**Dataset entries:**
= Beginning of Section =

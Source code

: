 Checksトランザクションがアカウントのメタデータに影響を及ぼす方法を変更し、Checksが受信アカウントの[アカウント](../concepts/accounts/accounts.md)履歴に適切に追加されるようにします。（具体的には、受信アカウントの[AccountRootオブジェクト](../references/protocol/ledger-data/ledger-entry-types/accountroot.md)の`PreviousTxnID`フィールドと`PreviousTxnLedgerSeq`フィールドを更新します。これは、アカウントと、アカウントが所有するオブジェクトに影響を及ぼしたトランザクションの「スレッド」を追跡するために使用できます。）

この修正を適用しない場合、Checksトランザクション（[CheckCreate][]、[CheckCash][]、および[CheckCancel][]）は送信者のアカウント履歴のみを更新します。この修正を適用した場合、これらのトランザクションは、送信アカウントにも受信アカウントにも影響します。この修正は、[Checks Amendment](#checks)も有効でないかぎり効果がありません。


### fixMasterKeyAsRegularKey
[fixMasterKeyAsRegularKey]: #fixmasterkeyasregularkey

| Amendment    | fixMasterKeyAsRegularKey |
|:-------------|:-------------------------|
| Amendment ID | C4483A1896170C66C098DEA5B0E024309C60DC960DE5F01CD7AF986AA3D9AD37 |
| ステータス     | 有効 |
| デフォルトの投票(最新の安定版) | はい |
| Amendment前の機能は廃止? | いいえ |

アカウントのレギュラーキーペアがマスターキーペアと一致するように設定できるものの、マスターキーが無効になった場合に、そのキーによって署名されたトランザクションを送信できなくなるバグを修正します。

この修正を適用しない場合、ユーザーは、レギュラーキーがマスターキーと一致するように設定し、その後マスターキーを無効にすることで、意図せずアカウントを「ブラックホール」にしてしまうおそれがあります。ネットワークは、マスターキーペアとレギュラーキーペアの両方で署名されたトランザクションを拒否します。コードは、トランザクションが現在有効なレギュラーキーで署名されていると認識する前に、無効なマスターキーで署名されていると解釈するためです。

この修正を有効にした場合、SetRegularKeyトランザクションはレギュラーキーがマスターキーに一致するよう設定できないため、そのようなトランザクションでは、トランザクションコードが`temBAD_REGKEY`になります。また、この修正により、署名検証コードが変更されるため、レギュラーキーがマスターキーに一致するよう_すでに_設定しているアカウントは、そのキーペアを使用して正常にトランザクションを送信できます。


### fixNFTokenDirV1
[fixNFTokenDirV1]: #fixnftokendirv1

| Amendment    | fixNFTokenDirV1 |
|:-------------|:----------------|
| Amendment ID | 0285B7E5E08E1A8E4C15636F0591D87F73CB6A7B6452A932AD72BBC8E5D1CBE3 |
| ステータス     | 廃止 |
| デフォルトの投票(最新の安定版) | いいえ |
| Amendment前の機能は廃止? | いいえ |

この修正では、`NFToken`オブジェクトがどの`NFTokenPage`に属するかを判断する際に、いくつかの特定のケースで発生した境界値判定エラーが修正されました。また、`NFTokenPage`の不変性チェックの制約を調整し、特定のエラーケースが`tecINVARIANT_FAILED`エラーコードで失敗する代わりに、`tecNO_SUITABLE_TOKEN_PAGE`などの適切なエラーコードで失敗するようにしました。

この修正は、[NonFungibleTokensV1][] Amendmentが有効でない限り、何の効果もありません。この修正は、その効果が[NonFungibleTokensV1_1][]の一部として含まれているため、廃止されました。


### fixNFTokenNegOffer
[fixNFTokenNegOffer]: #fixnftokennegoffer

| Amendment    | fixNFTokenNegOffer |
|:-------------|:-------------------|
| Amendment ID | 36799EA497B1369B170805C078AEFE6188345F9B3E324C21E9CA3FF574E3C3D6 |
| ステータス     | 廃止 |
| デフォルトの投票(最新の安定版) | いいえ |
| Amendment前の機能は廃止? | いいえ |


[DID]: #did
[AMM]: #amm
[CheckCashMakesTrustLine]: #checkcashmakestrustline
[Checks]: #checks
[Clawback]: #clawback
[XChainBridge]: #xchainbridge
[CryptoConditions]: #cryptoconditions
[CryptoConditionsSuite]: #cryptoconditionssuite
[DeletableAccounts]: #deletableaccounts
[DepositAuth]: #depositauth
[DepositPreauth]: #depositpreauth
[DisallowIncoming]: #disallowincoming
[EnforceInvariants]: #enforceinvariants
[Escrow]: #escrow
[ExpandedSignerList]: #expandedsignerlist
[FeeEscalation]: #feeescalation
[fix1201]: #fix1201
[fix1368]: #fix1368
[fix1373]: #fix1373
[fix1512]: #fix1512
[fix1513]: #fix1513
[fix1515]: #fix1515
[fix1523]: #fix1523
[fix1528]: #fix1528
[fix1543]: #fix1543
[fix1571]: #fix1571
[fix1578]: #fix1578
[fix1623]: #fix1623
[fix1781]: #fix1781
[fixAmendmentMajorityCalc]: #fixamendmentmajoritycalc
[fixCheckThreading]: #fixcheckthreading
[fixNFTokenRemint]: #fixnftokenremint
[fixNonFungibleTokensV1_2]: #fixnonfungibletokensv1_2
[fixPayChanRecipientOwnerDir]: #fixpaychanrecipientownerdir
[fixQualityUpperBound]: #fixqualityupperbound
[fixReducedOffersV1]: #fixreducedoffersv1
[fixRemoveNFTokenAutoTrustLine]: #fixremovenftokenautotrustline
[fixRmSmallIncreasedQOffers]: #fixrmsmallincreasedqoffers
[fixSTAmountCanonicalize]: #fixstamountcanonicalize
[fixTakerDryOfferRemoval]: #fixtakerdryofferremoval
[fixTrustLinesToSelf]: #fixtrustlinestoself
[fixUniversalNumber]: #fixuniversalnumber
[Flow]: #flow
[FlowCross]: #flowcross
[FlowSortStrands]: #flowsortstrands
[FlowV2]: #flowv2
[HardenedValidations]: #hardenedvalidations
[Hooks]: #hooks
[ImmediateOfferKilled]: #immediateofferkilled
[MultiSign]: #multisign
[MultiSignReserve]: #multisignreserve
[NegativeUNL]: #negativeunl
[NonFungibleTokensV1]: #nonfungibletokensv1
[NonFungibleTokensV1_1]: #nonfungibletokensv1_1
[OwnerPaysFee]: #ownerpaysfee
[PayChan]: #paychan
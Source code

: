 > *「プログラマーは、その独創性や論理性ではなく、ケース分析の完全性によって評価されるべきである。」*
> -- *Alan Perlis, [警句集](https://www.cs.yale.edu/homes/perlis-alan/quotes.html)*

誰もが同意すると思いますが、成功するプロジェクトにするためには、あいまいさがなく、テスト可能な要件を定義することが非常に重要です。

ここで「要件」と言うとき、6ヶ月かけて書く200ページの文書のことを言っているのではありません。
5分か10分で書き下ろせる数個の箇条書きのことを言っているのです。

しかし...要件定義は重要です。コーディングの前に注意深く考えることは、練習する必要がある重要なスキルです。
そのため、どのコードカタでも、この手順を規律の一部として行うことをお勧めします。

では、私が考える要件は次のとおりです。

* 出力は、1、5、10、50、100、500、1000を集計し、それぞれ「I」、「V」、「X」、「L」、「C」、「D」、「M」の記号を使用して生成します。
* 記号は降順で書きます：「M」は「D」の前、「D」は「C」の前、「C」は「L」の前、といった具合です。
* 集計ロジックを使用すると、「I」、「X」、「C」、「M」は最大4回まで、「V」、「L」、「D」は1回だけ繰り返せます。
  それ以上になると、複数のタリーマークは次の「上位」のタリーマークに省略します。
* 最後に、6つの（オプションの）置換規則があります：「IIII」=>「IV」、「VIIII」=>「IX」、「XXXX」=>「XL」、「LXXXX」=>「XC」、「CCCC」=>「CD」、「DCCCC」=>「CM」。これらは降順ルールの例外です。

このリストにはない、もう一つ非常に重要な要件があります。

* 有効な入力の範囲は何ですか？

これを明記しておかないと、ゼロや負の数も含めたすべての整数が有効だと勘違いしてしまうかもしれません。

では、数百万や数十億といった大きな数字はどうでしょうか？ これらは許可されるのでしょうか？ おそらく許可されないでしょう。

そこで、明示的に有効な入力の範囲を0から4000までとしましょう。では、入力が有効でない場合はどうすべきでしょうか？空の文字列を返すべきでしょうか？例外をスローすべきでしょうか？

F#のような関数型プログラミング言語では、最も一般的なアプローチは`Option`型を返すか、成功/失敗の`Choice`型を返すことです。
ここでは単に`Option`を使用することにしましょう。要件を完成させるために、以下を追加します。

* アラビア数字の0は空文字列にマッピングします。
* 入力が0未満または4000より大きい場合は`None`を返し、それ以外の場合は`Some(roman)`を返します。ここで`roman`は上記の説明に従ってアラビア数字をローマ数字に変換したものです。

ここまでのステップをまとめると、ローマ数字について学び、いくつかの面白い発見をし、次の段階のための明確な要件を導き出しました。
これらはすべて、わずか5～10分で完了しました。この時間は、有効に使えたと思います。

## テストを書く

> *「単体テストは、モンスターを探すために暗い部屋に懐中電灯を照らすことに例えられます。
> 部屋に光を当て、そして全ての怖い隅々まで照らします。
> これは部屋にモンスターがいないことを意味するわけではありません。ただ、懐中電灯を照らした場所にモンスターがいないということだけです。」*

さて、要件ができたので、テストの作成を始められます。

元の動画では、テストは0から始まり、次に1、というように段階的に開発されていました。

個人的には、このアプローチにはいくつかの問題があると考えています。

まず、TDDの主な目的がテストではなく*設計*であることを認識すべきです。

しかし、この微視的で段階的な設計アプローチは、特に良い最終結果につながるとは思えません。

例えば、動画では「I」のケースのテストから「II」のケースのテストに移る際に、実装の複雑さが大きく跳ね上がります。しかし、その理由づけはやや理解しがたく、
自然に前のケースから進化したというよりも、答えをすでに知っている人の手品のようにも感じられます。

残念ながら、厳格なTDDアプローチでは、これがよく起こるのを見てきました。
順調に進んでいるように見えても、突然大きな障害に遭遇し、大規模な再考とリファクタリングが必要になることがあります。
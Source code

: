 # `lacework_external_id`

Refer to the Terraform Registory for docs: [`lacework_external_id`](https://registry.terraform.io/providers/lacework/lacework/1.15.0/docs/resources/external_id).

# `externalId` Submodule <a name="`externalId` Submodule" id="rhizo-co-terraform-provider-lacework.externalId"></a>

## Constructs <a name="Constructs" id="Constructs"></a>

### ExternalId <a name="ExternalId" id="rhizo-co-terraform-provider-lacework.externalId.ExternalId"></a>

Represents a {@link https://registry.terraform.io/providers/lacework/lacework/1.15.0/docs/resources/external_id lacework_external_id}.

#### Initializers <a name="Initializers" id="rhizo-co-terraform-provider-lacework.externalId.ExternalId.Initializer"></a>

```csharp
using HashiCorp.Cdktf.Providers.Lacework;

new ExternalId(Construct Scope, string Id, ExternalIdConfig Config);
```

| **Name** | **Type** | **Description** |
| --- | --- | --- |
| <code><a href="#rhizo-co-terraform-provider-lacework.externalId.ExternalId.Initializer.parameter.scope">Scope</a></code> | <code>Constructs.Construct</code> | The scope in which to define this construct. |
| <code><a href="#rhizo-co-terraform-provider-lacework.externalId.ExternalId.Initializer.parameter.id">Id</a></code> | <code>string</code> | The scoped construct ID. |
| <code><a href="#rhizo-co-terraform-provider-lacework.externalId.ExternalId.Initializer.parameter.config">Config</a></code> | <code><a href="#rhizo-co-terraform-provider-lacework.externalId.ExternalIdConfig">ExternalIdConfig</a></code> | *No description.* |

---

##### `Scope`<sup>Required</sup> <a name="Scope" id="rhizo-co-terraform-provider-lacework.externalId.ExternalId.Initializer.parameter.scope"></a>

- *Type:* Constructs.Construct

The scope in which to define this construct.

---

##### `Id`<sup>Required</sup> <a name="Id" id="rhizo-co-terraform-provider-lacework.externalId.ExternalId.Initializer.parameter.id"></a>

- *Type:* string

= End of Section =

**EXERCISE PROMPT:** What lines above contain the word "registry"? Return each such line.

**TASK ANSWER:**
Refer to the Terraform Registory for docs: [`lacework_external_id`](https://registry.terraform.io/providers/lacework/lacework/1.15.0/docs/resources/external_id).
Represents a {@link https://registry.terraform.io/providers/lacework/lacework/1.15.0/docs/resources/external_id lacework_external_id}.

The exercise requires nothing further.